Nel caso di specie, in occasione di entrambi i mutamenti di composizione del Collegio, nessuno dei difensori ha eccepito alcunché e nemmeno ha avanzato richieste di rinnovazione dell’istruttoria o di termine a difesa, cosicché, dovendo trovare applicazione i principi affermati dalla sentenza delle Sezioni Unite sopra citata, non avrebbe potuto essere dichiarata la nullità della sentenza di primo grado.
Il ricorrente segnala altre decisioni di questa Corte di cassazione che in tal senso hanno applicato detti principi (Sez. 2, n. 16046 del 19/03/2024, D., Rv. 286377 – 01; Sez. 2, n. 41701 del 05/05/2023, COGNOME, Rv. 285133 – 01), sostenendo che nel caso di specie non vi è stata alcuna effettiva lesione del diritto di difesa.
2.2. Con il secondo motivo il ricorrente denuncia la carenza di motivazione, non consentendo la sentenza qui impugnata di ricostruire il ragionamento logicogiuridico della decisione, essendosi la Corte di merito limitata ad elencare alcune decisioni di questa Corte di cassazione.
Avverso detta sentenza hanno proposto ricorso anche NOME COGNOME e la RAGIONE_SOCIALE a mezzo del loro comune difensore, chiedendone l’annullamento con rinvio ad altra Sezione della Corte di appello di Potenza ed articolando tre motivi.
3.1. Con il primo motivo i ricorrenti lamentano la violazione dell’art. 525, comma 2, cod. proc. pen.
Invocano i principi affermati dalle Sezioni Unite con la sentenza COGNOME ed evidenziano che le difese non hanno sollevato alcuna eccezione nel corso del giudizio di primo grado e che il mutamento della composizione del Collegio non ha inciso sul contraddittorio e comunque il Collegio si è successivamente ricostituito nella sua originaria composizione, senza che vi fosse pregiudizio per gli imputati, e che in ogni caso la Corte di appello ha annullato la sentenza di primo grado per tutti gli imputati, senza valutare se il mutamento della composizione del Collegio avesse arrecato un effettivo pregiudizio a ciascuno degli imputati.
3.2. Con il secondo motivo denunciano la illogicità e contraddittorietà della motivazione, non avendo la Corte di merito considerato che la mancata eccezione della difesa nel corso del giudizio di primo grado avrebbe dovuto condurre alla esclusione della nullità assoluta, non avendo motivato sulla necessità di annullare l’intero giudizio e non avendo operato un bilanciamento tra il principio di immutabilità del giudice con quello della ragionevole durata del
processo; infine, neppure la Corte di appello aveva motivato in ordine alla necessità di annullare la sentenza nei confronti di tutti gli imputati.
3.3. Con il terzo motivo i ricorrenti lamentano la violazione del loro diritto ad un processo equo ed alla ragionevole durata del processo, in contrasto con l’art. 111 Cost. e gli artt. 6 e 8 CEDU.
I difensori di NOME COGNOME NOME COGNOME NOME COGNOME e NOME COGNOME hanno fatto pervenire memorie difensive con le quali hanno chiesto il rigetto dei ricorsi.
Il difensore di NOME COGNOME ha anche eccepito la estinzione del reato di cui al capo A) per prescrizione.
Il difensore di NOME COGNOME ha fatto pervenire il certificato rilasciato in data 4 dicembre 2024 dal quale risulta che il suo assistito è deceduto in data 3 dicembre 2024.
CONSIDERATO IN DIRITTO
Deve pregiudizialmente essere dichiarata la inammissibilità del ricorso proposto da NOME COGNOME in proprio perché la condanna in primo grado è stata disposta a favore della sola RAGIONE_SOCIALE. e COGNOME NOME non ha proposto appello.
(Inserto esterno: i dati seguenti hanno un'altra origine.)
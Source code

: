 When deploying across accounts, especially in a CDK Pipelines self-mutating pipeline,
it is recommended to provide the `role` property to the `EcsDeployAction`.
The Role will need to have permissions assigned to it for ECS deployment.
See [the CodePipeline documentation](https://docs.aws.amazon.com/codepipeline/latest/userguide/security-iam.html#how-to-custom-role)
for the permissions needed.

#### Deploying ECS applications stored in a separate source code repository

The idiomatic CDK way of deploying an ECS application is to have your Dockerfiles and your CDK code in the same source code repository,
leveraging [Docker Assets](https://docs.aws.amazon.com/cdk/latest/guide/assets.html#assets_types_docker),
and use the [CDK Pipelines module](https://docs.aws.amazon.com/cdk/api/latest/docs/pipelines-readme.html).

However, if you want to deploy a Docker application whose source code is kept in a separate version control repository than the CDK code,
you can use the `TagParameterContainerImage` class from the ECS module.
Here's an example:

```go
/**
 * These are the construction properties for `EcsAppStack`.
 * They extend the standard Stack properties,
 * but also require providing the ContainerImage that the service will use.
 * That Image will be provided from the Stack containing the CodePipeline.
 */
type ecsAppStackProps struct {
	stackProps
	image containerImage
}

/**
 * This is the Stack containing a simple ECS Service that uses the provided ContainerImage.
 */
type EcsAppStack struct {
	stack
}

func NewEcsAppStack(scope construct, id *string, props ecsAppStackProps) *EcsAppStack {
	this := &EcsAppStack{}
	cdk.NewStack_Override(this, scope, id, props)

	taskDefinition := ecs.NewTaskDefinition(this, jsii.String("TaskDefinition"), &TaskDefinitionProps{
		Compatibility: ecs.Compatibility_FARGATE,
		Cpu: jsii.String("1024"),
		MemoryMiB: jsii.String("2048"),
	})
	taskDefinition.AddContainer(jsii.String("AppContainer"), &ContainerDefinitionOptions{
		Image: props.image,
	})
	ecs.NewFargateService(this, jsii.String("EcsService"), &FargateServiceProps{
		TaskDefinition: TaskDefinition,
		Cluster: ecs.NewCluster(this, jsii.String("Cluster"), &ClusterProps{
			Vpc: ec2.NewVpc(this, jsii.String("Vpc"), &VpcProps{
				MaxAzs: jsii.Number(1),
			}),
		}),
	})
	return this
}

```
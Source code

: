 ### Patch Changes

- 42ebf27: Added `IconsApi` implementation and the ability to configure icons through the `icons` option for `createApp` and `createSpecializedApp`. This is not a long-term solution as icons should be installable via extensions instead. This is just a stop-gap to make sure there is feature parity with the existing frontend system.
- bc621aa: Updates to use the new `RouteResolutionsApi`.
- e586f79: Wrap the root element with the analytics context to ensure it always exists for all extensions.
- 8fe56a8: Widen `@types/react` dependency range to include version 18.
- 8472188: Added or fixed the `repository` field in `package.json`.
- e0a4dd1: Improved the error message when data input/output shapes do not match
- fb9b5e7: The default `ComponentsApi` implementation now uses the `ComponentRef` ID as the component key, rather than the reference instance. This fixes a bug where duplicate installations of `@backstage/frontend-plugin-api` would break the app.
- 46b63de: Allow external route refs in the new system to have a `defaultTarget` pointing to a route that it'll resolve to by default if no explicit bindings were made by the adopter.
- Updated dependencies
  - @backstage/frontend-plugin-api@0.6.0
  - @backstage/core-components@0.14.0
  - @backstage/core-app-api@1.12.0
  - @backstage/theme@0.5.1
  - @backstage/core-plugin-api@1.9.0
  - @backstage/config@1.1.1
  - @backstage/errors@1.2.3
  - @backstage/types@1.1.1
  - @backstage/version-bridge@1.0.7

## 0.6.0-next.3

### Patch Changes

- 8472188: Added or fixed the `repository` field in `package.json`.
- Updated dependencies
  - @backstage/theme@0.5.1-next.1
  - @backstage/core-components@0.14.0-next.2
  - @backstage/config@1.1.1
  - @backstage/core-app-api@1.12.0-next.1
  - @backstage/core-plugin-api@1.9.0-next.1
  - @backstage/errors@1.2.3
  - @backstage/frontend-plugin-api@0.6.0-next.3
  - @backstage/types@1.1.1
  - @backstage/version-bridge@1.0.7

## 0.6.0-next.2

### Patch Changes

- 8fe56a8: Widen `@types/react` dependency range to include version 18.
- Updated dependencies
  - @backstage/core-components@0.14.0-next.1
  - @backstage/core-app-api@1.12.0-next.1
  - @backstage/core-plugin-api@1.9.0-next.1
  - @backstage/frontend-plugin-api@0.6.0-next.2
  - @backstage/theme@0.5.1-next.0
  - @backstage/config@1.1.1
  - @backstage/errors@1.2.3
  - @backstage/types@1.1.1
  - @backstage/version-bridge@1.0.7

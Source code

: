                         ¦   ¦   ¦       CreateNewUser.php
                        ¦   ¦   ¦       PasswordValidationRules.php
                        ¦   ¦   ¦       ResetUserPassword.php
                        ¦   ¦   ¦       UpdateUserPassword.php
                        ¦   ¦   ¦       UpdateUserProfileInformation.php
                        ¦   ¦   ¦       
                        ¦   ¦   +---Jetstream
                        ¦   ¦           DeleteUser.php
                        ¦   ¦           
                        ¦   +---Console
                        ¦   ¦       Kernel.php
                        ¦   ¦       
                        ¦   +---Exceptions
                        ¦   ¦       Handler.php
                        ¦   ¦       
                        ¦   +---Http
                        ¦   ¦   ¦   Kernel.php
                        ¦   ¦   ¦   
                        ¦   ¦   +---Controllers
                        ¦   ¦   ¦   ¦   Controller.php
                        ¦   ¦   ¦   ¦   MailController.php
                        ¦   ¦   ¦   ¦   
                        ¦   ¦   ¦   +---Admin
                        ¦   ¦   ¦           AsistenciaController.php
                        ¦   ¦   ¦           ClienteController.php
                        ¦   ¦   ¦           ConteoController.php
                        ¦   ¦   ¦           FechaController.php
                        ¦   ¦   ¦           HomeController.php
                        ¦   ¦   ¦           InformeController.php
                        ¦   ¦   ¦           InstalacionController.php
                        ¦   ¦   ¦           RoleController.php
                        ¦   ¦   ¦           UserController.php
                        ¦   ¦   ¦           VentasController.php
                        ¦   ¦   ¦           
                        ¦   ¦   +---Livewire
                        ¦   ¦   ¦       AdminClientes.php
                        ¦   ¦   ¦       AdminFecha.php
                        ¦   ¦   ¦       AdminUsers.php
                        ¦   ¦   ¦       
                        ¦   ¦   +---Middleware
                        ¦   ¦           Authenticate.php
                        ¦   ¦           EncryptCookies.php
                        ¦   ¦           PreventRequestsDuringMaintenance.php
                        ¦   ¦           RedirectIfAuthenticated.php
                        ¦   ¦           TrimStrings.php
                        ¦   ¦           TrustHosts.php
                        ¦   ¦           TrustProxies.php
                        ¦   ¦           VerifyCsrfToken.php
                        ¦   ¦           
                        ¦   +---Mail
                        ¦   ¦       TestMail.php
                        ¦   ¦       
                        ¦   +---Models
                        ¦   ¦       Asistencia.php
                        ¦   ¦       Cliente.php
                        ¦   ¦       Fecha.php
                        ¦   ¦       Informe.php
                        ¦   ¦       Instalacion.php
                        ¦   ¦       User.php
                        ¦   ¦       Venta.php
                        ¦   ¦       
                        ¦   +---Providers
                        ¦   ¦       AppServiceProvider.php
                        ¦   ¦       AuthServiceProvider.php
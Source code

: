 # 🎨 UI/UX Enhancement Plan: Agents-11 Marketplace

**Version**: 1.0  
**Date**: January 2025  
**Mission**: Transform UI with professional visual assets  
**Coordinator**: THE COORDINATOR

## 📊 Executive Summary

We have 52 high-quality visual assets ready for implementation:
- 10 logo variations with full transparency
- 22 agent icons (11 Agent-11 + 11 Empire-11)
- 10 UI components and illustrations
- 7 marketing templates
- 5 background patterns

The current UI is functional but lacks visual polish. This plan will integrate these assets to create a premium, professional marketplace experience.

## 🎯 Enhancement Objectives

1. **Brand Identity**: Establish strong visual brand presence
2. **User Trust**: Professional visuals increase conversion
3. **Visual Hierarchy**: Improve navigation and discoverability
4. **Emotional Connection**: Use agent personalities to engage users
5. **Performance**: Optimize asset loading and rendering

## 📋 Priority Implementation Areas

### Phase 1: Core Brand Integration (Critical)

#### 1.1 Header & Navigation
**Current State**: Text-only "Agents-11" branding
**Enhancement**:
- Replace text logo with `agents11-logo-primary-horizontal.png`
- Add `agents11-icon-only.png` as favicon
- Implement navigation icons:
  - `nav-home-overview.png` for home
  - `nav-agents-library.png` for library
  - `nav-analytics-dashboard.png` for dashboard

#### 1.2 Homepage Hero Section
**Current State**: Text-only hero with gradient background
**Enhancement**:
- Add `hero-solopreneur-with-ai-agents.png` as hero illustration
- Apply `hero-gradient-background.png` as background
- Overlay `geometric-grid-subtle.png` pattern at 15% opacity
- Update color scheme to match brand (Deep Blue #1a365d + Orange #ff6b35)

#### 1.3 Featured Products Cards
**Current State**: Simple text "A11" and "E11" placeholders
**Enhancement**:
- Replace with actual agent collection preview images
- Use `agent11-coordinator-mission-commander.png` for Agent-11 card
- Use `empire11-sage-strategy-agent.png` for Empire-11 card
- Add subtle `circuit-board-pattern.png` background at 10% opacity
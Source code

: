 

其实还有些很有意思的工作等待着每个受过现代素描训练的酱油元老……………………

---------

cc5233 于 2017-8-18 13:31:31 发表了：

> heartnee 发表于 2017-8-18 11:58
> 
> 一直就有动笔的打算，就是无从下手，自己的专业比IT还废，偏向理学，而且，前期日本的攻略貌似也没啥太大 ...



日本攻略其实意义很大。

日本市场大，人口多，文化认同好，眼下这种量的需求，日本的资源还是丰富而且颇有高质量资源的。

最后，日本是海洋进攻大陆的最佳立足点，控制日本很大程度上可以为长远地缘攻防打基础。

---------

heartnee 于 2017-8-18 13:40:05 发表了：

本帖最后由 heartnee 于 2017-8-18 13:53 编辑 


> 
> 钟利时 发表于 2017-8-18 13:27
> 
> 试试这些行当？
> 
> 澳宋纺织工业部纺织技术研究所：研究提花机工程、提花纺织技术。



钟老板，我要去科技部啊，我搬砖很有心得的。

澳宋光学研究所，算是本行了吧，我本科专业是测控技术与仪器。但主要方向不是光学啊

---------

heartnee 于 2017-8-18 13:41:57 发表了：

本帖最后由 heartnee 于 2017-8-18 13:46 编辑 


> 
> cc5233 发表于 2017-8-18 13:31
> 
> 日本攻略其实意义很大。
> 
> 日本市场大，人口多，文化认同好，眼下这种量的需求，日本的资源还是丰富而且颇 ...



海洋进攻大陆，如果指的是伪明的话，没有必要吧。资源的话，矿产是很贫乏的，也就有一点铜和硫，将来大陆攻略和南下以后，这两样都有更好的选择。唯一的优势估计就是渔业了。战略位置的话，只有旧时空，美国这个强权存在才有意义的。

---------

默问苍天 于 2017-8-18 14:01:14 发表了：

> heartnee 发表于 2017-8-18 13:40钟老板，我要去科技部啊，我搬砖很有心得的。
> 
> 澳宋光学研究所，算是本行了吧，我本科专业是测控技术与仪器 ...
Egli non è quindi legittimato a proporre ricorso per cassazione.
Deve altresì essere dichiarata, nei confronti di NOME COGNOME, l’estinzione del reato per morte dell’imputato, essendo egli deceduto in data 3 dicembre 2024, come risulta dal certificato di morte rilasciato in data 4 dicembre 2024 e fatto pervenire dal suo difensore. La sentenza impugnata deve, quindi, essere annullata senza rinvio.
Il ricorso del Procuratore generale e quello della parte civile RAGIONE_SOCIALE, quest’ultima per il solo capo A), l’unico per il quale vi è stata pronuncia di condanna al risarcimento del danno, devono essere rigettati.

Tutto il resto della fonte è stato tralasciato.